El término a-theos se opone a theós (Dios), y aparece en San Clemente de Alejandría (Stromata, VIII, I, 4,3) para designar aquel “que afirma que no hay Dios”, que no hay divinidad. Ciertamente que esta ha sido una realidad y una tentación permanente en la historia del hombre. El salmista ya afirma que es necio el que afirma: Dixit insipiens in corde suo non est Deus (Salmo 53 [52],2).[1]  En los sermones medievales, el ‘insipiens’ es descrito como un tonto, un necio o un altanero, en cualquier caso, alguien a quien no vale la pena tomar en serio.

Clemente de Alejandría añade más -según el padre Fabro- al introducir un concepto, el de pronoia, que sería similar a nuestra Providencia: Indica el cuidado paternal y pastoral de Dios sobre nosotros, no en el cosmos en general, sino en circunstancias particulares, como el don de la Escritura, o del Hijo, o de la filosofía.[2] Es por esta razón que las profecías ocurren, y que el Hijo puede “ser llamado un don especial de la Divina Providencia” (Stromata, V, I, 7,8).[3] El concepto de pronoia es fundamental; si no se cree en él, se convierte en atheos -sin Dios- y constituye un pecado (V, I, 6,1). Esta referencia parece sugerir, que ya desde el inicio de la tradición cristiana, el ateo no era sólo el que negaba directamente a Dios o su existencia, sino incluso el que negaba o dudaba seriamente de algunos de sus atributos.

 

  1. Ateísmo: problema esencial (trascendencia y universalidad del problema)

Afirma el padre Fabro: “De todos los problemas, el de Dios es el más arduo y complejo, coexiste con todas las formas de conciencia, incluidas las más primitivas […] sea para su ponencia como para su solución, dice relación a todas y cada una de las formas de la conciencia humana”. Es el más universal, y también el más trascendental, porque es inabarcable para todas las formas de conocimiento y de conciencia…[4] Puede ser llamado, parafraseando a Kierkegaard, “el problema esencial del hombre esencial”.[5]

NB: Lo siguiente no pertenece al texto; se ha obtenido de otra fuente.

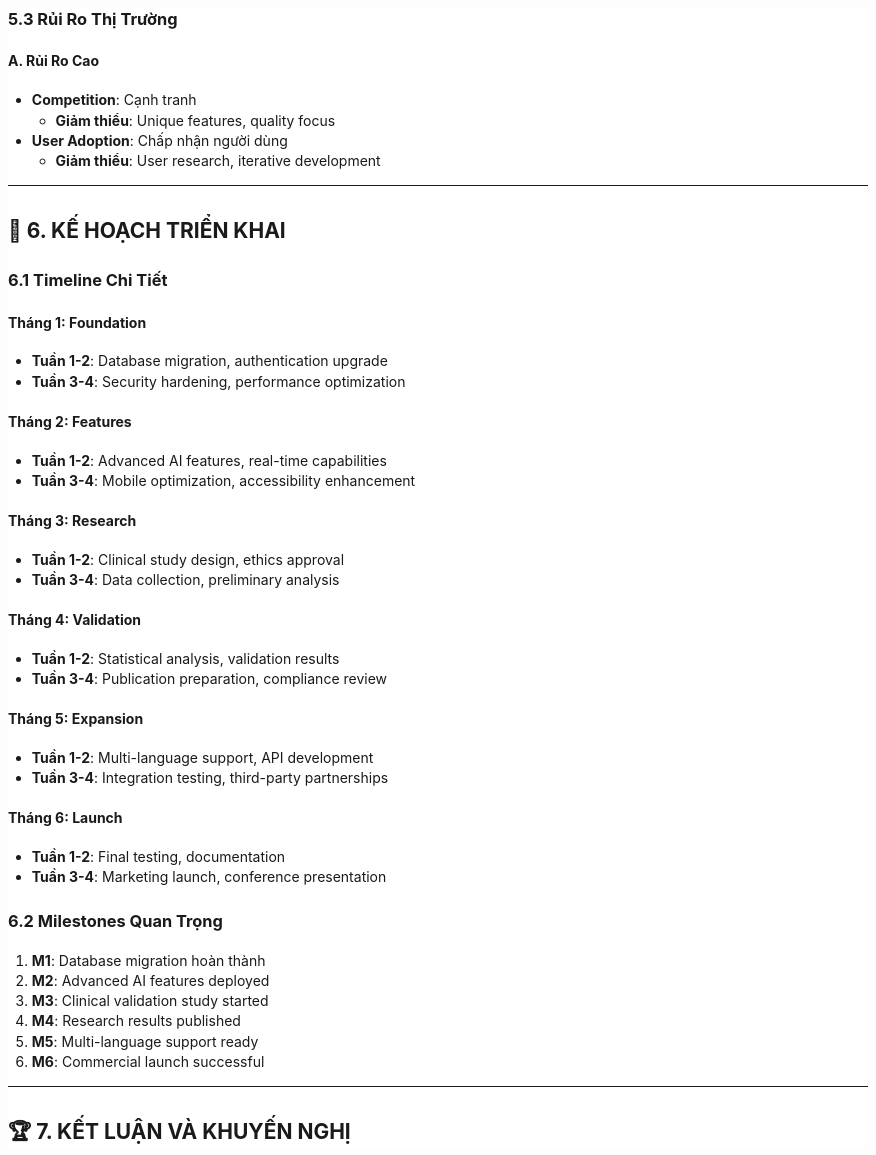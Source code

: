 ### **5.3 Rủi Ro Thị Trường**

#### **A. Rủi Ro Cao**
- **Competition**: Cạnh tranh
  - **Giảm thiểu**: Unique features, quality focus
- **User Adoption**: Chấp nhận người dùng
  - **Giảm thiểu**: User research, iterative development

---

## 🎯 **6. KẾ HOẠCH TRIỂN KHAI**

### **6.1 Timeline Chi Tiết**

#### **Tháng 1: Foundation**
- **Tuần 1-2**: Database migration, authentication upgrade
- **Tuần 3-4**: Security hardening, performance optimization

#### **Tháng 2: Features**
- **Tuần 1-2**: Advanced AI features, real-time capabilities
- **Tuần 3-4**: Mobile optimization, accessibility enhancement

#### **Tháng 3: Research**
- **Tuần 1-2**: Clinical study design, ethics approval
- **Tuần 3-4**: Data collection, preliminary analysis

#### **Tháng 4: Validation**
- **Tuần 1-2**: Statistical analysis, validation results
- **Tuần 3-4**: Publication preparation, compliance review

#### **Tháng 5: Expansion**
- **Tuần 1-2**: Multi-language support, API development
- **Tuần 3-4**: Integration testing, third-party partnerships

#### **Tháng 6: Launch**
- **Tuần 1-2**: Final testing, documentation
- **Tuần 3-4**: Marketing launch, conference presentation

### **6.2 Milestones Quan Trọng**

1. **M1**: Database migration hoàn thành
2. **M2**: Advanced AI features deployed
3. **M3**: Clinical validation study started
4. **M4**: Research results published
5. **M5**: Multi-language support ready
6. **M6**: Commercial launch successful

---

## 🏆 **7. KẾT LUẬN VÀ KHUYẾN NGHỊ**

El ateísmo moderno se presenta más como una actitud personal que como un comportamiento social; actitud que puede significar protesta o liberación. La pretensión de colocar, en la historia, al inicio de la humanidad, un hombre sin religión, o politeísta o fetichista, o privado de toda verdadera noción o culto de la divinidad, ha sido desmentida por los hechos – y agregamos nosotros: por la historia (…) Afirmaba un antiguo escritor: «Todos los hombres, sin distinción de civilización o lenguaje, honran y temen a los dioses; non existe de verdad ningún pueblo ateo».[6] Y Aristóteles: «Todos los hombres poseen la convicción que existen los dioses».[7]

Para el mismo pueblo de Israel, que era consciente de poseer en el magisterio profético y en los libros sagrados la verdad del único Dios verdadero, el ateísmo es el supremo acto de «necedad» (cfr. Sal 14,1; 53,1) y la idolatría el máximo pecado; concepción retomada después por San Pablo que ve en los nefandos vicios del paganismo el castigo de Dios por el pecado de idolatría (Rom 1,18), y recuerda a los nuevos convertidos que primero estaban sin esperanza y sin Dios (atheos) en este mundo” (Ef 2,12).[8]

 

  1. Ateísmo subjetivo y objetivo

El problema de Dios y del ateísmo suelen considerarse siempre en modo subjetivo. O sea, siempre es una persona – somos nosotros – quienes creemos o no, quienes creemos en un modo u otro. Pero también hay que tratar de considerarlo de un modo objetivo, según la exigencia metafísica de su esencia. Dios es solamente en un modo, y por eso su concepto debe tener un contenido preciso, que excluya toda ambigüedad. Por lo tanto y como contraste, el campo del ateísmo se revela vastísimo. Ya no entran en él sólo los que niegan que Dios exista o los que afirman que su concepto es contradictorio, etc., sino incluso todas las concepciones que se demuestran erradas o inadecuadas respecto a Dios, o sea aquellas que atacan o niegan algunas de sus características fundamentales. Existe un ateísmo “por defecto”, constituido por las negaciones explícitas de Dios; existe también uno “por exceso”, en aquellas posturas que corrompen el concepto de Dios, y le atribuyen una forma de ser que contradice su naturaleza.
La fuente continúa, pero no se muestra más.